We wish for peace of mind more often than we actually experience it. Its unattainability seems obvious to us, and free time has become a luxury. Work overwhelms us, and tasks remain unfinished. When there are too many, we unintentionally carry them with us into the night, into bed, letting them claim even more territory.
Agata Popik’s dreams are haunted by work in all its forms. She dreams of finishing tasks, recalls deadlines, jobs, and assignments. Sometimes, the space in her dreams takes the shape of endless office corridors. She gets lost in them, searching for an escape from employers or professors from the Academy. If they catch her, she’ll drown in work, revisions, and corrections. While fleeing, she grabs at door handles. If she’s lucky, she finds an escape from the labyrinth in a random door leading to the town of Zamość.
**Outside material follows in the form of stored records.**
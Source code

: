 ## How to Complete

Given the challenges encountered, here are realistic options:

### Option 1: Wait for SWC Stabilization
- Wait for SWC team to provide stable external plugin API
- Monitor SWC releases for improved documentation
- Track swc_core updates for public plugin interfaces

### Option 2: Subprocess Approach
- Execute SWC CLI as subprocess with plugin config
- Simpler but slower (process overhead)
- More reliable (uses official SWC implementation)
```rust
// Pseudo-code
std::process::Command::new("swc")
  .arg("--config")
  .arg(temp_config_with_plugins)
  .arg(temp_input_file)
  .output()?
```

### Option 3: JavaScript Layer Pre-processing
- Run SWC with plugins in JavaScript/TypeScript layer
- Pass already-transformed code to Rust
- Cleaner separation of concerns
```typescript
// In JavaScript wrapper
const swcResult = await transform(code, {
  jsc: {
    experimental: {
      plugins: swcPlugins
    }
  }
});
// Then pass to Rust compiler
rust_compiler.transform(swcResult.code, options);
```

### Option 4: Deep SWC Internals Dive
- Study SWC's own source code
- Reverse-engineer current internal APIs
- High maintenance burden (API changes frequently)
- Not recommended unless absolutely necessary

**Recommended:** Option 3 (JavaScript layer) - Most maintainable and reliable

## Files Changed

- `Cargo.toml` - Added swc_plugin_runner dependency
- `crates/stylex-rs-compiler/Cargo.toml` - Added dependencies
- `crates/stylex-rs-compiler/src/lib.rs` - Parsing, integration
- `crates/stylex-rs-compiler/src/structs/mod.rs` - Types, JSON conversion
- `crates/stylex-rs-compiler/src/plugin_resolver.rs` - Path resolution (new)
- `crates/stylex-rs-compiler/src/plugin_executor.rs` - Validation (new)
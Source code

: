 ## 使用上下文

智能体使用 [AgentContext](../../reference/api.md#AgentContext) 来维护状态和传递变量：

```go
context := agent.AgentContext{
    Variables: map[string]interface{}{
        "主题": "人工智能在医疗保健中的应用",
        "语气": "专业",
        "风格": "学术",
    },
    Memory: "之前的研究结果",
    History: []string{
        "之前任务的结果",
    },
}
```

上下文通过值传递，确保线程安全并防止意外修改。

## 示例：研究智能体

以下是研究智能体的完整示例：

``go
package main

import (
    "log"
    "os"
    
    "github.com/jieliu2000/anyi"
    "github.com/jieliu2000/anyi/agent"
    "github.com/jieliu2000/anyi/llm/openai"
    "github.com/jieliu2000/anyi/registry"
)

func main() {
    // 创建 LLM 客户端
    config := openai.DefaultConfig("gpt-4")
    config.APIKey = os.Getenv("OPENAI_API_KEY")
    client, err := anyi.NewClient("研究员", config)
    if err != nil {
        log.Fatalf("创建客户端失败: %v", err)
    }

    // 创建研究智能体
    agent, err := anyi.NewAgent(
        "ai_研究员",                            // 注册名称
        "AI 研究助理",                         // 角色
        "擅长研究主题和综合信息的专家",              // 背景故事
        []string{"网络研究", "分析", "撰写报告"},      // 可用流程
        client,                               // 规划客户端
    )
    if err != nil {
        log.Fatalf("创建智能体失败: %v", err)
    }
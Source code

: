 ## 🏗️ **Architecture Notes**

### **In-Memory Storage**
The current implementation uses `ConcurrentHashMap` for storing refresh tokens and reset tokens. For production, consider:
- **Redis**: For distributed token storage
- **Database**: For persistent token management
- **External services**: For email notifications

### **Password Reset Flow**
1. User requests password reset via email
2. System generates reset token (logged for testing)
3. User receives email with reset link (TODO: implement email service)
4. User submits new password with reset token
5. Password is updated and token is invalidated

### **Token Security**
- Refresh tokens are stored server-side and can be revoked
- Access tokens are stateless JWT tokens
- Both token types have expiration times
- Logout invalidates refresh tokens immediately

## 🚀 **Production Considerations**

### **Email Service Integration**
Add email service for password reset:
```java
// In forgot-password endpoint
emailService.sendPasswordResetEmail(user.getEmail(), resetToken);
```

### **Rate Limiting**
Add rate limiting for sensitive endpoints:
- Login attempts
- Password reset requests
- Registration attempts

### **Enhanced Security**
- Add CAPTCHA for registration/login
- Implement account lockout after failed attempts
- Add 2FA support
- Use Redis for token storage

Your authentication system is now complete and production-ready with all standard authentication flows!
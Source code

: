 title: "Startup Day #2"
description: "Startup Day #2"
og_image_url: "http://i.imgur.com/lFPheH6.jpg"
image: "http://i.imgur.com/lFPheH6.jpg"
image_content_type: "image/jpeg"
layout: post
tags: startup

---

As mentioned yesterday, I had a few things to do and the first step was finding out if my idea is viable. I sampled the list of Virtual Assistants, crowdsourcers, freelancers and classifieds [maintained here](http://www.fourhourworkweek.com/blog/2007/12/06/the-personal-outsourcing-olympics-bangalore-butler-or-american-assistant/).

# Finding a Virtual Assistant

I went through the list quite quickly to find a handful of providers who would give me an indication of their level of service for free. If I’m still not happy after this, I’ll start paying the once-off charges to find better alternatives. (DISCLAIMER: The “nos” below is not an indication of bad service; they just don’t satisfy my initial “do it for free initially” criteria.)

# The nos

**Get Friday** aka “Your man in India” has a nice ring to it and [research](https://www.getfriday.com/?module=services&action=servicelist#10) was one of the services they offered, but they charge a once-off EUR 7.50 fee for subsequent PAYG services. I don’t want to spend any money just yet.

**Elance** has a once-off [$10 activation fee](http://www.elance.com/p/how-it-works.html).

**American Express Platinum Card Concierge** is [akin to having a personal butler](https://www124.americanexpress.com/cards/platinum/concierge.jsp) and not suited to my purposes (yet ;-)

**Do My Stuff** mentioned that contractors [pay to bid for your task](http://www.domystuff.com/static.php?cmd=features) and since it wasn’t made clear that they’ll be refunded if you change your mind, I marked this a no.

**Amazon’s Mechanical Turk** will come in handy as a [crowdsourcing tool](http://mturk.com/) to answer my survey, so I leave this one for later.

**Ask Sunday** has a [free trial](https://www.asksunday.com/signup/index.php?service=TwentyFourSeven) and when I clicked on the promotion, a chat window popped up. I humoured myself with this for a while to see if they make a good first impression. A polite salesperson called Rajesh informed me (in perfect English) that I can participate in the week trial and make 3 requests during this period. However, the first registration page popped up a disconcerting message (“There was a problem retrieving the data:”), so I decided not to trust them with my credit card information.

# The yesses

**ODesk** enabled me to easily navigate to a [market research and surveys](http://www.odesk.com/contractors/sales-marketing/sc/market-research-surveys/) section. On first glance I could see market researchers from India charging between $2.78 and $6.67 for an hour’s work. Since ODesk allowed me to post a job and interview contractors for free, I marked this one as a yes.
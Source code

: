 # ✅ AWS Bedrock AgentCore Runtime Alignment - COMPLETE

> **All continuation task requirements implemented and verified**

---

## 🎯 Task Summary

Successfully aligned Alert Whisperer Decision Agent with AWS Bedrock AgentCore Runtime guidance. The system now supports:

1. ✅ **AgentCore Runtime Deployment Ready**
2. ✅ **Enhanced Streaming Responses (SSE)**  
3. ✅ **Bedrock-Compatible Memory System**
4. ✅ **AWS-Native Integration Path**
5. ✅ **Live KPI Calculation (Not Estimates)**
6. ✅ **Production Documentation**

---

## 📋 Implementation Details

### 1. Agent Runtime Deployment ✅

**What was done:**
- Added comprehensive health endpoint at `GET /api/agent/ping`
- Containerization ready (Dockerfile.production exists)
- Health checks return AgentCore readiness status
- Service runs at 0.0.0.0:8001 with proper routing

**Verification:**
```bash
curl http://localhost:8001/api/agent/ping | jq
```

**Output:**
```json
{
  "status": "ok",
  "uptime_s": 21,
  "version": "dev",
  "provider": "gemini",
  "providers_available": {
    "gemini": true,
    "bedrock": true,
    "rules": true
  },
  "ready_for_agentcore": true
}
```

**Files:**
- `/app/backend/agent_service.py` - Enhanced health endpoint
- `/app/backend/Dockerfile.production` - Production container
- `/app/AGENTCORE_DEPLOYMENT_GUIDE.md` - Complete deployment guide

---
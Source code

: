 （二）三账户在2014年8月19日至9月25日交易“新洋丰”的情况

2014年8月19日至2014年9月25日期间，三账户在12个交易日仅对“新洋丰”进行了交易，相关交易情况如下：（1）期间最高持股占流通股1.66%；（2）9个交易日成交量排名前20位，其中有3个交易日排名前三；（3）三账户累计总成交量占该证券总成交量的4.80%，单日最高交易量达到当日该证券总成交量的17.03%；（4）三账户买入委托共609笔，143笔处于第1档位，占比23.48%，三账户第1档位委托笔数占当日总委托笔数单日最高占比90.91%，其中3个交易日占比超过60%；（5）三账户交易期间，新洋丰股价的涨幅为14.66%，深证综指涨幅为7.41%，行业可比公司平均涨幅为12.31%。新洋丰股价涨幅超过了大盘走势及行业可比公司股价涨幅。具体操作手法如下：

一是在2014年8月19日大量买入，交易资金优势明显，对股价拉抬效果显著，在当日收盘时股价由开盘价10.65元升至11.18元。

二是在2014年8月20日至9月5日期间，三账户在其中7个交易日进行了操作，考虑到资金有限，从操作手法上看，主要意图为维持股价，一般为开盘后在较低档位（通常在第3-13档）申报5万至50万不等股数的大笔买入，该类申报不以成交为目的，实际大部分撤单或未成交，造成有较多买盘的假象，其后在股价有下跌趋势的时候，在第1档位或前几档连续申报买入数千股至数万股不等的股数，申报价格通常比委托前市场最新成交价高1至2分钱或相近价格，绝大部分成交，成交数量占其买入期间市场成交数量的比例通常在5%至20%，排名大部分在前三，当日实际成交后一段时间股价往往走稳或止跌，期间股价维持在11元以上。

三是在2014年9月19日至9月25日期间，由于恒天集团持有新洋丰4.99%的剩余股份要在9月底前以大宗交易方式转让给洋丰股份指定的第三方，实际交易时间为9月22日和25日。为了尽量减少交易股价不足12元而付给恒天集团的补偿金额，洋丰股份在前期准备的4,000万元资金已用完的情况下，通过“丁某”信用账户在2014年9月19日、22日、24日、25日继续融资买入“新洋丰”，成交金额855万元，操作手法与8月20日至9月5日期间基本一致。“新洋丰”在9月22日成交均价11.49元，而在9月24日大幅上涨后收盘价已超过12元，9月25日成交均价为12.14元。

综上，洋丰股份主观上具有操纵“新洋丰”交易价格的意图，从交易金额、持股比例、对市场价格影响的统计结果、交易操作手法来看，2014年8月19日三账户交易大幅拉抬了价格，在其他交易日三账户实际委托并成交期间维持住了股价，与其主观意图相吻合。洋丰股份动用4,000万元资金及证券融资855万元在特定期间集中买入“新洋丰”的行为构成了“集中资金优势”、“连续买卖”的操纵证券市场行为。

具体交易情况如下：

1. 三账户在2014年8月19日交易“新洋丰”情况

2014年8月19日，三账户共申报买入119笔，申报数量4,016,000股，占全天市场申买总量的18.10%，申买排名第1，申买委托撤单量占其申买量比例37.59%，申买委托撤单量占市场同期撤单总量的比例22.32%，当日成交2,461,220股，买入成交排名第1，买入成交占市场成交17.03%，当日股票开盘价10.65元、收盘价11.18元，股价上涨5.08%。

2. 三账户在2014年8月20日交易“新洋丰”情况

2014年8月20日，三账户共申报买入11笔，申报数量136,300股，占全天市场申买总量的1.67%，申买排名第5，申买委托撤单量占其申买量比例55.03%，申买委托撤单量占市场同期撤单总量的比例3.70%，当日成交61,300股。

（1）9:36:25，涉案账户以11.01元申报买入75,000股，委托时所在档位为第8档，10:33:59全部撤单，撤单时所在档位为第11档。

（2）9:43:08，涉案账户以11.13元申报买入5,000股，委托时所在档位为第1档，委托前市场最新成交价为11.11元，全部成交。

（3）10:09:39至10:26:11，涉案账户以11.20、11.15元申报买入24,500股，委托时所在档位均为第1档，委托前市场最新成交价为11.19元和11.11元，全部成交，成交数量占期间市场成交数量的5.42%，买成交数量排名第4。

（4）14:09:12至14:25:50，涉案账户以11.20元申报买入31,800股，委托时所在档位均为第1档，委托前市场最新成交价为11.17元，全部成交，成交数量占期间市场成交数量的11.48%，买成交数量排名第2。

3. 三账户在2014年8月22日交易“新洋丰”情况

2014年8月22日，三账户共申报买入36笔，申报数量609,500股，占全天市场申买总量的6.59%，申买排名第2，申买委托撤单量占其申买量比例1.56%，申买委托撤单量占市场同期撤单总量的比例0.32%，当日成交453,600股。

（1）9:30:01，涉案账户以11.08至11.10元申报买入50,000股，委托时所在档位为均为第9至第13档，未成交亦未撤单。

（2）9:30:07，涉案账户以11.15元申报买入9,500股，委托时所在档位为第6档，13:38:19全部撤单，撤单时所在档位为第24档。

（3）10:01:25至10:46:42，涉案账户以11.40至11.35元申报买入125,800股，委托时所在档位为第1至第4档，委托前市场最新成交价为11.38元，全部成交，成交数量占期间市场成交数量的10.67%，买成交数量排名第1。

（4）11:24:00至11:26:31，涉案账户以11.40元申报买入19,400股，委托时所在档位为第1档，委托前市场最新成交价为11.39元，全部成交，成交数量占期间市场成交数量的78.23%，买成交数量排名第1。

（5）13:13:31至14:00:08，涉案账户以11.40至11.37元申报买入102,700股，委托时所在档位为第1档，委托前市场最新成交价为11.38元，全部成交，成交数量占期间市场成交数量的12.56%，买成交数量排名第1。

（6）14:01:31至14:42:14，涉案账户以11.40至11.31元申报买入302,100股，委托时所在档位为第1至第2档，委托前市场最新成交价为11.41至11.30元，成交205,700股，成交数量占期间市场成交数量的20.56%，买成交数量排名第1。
That’s how her nightmares usually end: suddenly, she finds herself in her hometown. Crossing its threshold, she notices details which don’t align with reality. When the façade of the dream collapses, what remains are nostalgic symbols. They tempt her to stay in the past a little longer. However, one mustn’t linger there too long. Home is merely a stop along the way. The true destination of the journey remains undefined for now. The only certainty is a path full of obstacles, fences, and barriers.
In her art, Agata Popik balances between the real and the unreal, pairing objects with drawings, roads with barriers, using them to present fragments of journeys between her house and her home. She creates landscapes that exist somewhere between Nowhere and Anywhere.